◆ Required work:
Filter the entries beneath this task, copying only the lines that hold the word "print".

━━━━━ Records shown

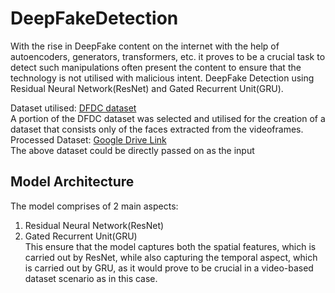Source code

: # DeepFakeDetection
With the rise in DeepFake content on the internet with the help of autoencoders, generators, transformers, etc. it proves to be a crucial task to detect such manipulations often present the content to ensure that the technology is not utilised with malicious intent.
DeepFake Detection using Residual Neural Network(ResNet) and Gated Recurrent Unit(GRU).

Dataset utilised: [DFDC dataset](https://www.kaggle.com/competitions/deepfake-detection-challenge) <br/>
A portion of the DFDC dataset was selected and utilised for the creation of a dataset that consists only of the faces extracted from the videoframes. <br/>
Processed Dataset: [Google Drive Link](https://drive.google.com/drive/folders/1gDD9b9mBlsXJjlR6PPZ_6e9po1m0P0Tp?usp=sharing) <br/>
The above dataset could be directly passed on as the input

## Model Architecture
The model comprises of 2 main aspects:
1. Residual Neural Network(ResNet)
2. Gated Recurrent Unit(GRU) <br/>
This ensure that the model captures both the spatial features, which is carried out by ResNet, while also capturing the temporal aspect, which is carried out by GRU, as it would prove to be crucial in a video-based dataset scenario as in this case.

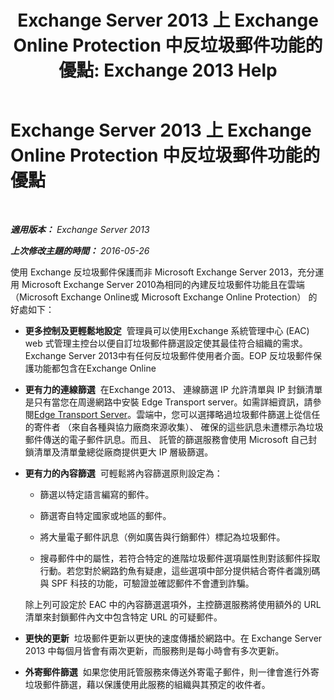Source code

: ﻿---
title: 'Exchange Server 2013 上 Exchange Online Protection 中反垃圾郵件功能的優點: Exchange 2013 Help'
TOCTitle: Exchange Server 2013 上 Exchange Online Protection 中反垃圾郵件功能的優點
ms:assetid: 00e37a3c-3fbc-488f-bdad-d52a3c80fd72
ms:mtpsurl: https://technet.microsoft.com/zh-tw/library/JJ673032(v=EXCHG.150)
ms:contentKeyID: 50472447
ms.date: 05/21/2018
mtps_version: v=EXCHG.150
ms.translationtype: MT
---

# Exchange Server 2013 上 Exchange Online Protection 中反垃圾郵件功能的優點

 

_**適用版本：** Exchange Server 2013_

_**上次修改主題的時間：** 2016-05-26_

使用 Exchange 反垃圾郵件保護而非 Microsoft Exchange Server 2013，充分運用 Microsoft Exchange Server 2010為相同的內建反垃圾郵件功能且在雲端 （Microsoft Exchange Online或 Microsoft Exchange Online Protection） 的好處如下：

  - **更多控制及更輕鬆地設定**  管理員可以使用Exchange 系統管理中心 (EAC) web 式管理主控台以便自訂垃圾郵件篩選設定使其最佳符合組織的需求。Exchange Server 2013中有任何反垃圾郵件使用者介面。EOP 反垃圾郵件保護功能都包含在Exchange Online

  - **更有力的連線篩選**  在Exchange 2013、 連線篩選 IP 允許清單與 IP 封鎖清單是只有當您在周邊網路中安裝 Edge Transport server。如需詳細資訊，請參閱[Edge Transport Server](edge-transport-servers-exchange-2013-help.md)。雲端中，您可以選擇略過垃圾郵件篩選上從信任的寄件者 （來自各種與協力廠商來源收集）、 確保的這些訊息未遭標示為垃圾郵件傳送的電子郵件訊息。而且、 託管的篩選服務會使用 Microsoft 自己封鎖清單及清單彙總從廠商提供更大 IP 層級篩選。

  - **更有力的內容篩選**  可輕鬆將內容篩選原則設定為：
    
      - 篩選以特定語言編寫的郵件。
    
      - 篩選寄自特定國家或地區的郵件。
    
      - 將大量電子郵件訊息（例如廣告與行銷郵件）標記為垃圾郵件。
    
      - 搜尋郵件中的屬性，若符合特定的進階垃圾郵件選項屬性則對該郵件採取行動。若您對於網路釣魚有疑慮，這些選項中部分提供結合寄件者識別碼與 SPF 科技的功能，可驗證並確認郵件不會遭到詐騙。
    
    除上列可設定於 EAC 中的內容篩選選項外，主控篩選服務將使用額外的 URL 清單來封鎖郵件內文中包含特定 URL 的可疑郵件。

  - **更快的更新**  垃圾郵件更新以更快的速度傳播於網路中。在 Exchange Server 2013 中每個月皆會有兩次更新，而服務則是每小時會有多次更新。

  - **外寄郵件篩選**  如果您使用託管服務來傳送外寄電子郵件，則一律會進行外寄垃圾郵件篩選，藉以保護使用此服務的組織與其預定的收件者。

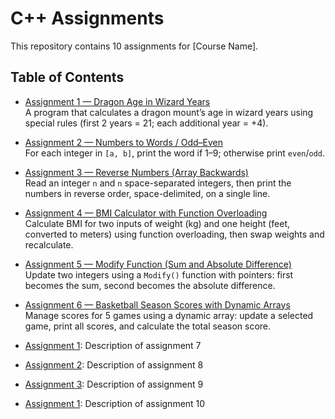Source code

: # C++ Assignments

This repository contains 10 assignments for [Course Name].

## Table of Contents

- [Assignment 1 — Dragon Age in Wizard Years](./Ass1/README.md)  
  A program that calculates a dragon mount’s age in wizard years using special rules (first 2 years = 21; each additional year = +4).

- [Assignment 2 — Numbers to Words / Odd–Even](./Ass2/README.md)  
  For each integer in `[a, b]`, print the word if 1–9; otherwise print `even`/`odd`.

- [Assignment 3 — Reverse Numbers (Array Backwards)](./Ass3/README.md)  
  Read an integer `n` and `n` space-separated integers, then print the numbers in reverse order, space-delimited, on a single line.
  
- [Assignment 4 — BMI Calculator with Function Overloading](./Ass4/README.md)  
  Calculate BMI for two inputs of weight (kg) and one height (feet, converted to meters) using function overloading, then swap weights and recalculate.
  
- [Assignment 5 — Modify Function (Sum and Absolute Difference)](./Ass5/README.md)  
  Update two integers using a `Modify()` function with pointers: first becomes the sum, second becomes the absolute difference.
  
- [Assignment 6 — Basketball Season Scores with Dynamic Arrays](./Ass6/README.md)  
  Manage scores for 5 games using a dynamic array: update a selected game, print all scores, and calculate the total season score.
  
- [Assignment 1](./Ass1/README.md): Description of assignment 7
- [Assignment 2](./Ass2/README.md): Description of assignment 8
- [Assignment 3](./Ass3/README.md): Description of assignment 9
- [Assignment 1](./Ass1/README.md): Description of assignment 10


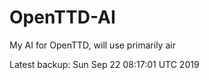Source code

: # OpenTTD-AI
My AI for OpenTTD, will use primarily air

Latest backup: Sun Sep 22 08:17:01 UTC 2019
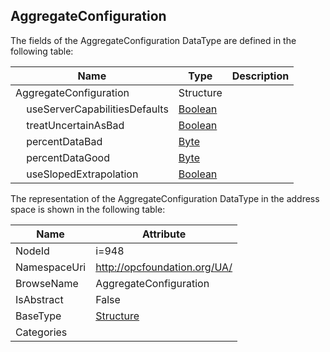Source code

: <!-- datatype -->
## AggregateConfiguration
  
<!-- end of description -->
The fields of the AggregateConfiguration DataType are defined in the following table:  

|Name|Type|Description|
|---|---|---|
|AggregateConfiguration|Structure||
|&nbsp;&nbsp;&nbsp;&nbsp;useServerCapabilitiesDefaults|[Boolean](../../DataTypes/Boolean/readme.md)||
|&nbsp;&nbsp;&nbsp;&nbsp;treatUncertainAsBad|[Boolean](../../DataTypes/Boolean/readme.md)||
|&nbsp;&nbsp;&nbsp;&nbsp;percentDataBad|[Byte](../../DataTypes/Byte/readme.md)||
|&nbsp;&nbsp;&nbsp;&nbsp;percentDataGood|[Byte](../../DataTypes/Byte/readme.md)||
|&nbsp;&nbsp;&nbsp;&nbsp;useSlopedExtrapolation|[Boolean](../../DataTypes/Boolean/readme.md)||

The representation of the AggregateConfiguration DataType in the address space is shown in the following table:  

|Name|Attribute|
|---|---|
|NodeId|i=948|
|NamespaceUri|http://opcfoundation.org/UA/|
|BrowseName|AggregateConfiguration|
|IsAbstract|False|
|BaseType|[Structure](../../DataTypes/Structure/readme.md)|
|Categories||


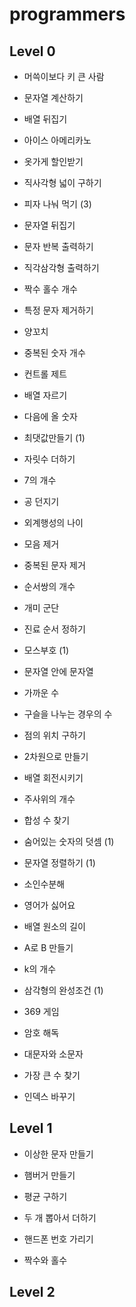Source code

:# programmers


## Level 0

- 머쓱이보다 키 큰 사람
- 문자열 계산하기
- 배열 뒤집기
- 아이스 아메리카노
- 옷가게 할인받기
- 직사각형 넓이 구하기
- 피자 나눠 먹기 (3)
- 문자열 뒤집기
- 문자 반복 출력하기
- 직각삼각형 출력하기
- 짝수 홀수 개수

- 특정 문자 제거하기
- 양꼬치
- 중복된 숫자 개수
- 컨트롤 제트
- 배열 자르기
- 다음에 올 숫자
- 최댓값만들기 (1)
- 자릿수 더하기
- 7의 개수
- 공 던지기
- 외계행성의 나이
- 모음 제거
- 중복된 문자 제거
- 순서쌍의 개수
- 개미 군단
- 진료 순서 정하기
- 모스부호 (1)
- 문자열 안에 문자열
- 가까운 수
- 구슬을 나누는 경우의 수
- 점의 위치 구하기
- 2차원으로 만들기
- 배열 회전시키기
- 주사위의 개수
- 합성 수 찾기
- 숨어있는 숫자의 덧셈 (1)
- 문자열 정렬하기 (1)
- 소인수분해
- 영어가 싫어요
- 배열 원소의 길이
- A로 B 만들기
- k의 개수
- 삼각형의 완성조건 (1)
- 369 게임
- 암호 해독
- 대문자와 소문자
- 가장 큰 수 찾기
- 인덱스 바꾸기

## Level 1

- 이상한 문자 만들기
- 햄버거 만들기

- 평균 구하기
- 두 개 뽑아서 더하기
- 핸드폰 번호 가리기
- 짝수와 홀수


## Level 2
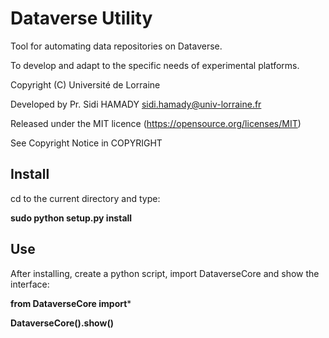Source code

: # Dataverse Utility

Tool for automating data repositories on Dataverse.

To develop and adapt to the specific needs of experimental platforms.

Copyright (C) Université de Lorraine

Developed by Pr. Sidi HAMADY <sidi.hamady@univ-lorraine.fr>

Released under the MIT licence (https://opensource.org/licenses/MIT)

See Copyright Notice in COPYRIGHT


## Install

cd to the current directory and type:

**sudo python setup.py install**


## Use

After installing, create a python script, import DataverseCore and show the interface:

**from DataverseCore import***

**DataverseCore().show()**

━━━━━━━━━━
━━━━━ Records shown

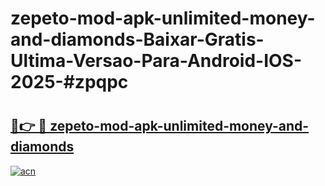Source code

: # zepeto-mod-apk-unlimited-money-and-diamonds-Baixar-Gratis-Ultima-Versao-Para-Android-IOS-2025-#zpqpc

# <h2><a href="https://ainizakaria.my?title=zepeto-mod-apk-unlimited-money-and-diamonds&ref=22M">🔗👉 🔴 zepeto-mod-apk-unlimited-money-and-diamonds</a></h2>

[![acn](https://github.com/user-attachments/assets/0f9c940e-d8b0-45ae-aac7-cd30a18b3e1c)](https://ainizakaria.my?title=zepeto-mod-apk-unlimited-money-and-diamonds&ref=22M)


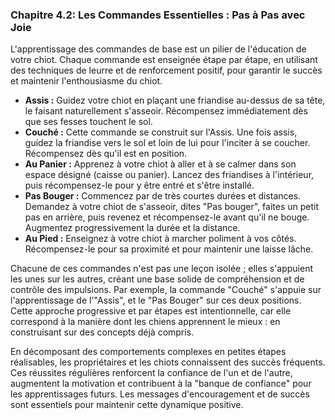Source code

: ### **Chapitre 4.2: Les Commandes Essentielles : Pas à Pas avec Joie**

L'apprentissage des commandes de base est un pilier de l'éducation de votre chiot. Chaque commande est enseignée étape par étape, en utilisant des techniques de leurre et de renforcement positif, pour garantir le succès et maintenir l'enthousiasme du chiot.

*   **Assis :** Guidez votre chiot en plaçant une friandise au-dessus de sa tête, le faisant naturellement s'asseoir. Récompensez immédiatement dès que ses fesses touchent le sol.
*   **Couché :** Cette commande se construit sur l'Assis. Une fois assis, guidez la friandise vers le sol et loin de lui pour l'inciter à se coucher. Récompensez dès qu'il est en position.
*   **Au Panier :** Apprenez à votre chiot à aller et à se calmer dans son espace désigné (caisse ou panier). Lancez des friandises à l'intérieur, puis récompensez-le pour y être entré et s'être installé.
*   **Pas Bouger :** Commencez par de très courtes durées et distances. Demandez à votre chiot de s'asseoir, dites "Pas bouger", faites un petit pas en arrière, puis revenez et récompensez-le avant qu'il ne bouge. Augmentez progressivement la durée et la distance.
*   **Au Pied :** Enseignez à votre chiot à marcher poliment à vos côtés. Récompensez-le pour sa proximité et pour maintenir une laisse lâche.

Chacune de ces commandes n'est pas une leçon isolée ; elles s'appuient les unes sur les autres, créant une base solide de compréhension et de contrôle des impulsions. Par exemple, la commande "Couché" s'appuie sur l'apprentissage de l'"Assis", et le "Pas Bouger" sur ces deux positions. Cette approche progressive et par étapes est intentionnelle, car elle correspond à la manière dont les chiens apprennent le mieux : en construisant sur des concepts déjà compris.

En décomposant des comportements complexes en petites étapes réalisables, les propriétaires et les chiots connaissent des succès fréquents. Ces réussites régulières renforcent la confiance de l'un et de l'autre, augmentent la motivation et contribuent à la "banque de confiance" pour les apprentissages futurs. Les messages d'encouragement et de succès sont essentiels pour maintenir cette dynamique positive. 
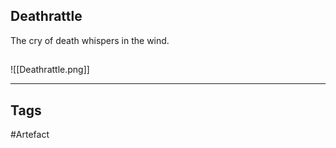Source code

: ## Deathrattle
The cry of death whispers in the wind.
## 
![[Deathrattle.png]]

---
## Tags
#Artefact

━━━━━━━━━━
━━━━━ Records shown

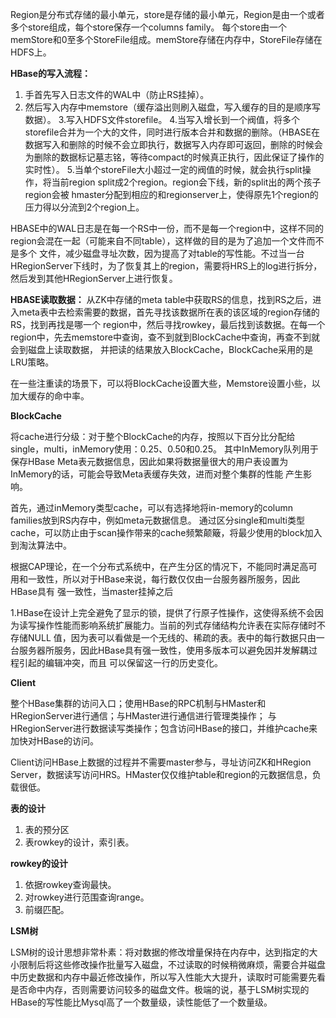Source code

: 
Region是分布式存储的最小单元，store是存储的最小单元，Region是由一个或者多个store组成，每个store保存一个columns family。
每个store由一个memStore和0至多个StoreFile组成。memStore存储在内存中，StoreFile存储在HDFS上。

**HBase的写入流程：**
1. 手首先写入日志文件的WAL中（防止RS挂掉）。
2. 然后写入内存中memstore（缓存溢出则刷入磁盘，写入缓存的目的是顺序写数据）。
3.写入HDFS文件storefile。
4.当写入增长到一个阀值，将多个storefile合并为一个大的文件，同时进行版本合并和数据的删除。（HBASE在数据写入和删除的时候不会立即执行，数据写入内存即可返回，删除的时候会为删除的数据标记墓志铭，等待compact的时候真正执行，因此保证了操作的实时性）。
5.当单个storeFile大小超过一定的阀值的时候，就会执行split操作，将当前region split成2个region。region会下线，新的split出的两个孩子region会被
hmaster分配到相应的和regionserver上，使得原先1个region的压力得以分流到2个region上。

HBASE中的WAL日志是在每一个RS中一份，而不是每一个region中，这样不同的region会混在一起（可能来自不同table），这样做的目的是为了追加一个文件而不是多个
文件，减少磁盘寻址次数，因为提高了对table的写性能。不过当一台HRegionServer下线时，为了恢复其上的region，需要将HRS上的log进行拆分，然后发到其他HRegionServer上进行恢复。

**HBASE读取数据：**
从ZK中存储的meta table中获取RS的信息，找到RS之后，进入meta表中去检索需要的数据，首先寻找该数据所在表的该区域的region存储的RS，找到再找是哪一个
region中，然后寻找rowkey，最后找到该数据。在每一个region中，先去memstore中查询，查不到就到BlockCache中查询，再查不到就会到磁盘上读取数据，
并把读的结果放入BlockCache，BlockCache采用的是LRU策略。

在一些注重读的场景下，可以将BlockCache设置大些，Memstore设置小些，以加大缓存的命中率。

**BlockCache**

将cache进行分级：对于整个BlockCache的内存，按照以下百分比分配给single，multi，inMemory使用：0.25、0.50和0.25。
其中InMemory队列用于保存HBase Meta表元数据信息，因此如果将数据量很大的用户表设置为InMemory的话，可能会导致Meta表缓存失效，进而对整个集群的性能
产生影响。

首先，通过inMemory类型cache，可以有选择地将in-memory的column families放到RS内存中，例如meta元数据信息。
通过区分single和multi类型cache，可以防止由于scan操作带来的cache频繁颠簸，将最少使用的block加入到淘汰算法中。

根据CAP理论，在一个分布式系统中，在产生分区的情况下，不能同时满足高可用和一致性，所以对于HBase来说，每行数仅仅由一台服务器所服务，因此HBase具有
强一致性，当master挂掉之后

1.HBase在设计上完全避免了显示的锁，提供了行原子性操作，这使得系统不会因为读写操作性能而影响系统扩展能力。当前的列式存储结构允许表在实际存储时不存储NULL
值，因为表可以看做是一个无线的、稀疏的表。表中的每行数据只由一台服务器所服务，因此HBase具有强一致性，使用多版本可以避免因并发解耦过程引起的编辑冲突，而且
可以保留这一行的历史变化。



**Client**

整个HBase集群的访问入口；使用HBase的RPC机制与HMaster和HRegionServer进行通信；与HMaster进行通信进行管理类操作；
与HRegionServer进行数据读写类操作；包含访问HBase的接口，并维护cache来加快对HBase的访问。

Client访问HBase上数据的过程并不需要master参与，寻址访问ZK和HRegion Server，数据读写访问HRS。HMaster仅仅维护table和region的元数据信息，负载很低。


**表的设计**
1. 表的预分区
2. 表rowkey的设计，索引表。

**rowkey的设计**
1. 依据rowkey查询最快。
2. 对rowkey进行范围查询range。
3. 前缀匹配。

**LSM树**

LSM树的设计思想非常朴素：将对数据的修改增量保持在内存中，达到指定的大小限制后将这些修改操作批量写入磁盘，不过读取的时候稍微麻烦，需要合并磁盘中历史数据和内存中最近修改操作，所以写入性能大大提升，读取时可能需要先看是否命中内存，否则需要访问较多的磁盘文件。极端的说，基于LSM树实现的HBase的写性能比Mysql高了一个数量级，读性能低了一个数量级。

━━━━━━━━━━

◆ Exercise output:
  For each integer in `[a, b]`, print the word if 1–9; otherwise print `even`/`odd`.
  Read an integer `n` and `n` space-separated integers, then print the numbers in reverse order, space-delimited, on a single line.
  Manage scores for 5 games using a dynamic array: update a selected game, print all scores, and calculate the total season score.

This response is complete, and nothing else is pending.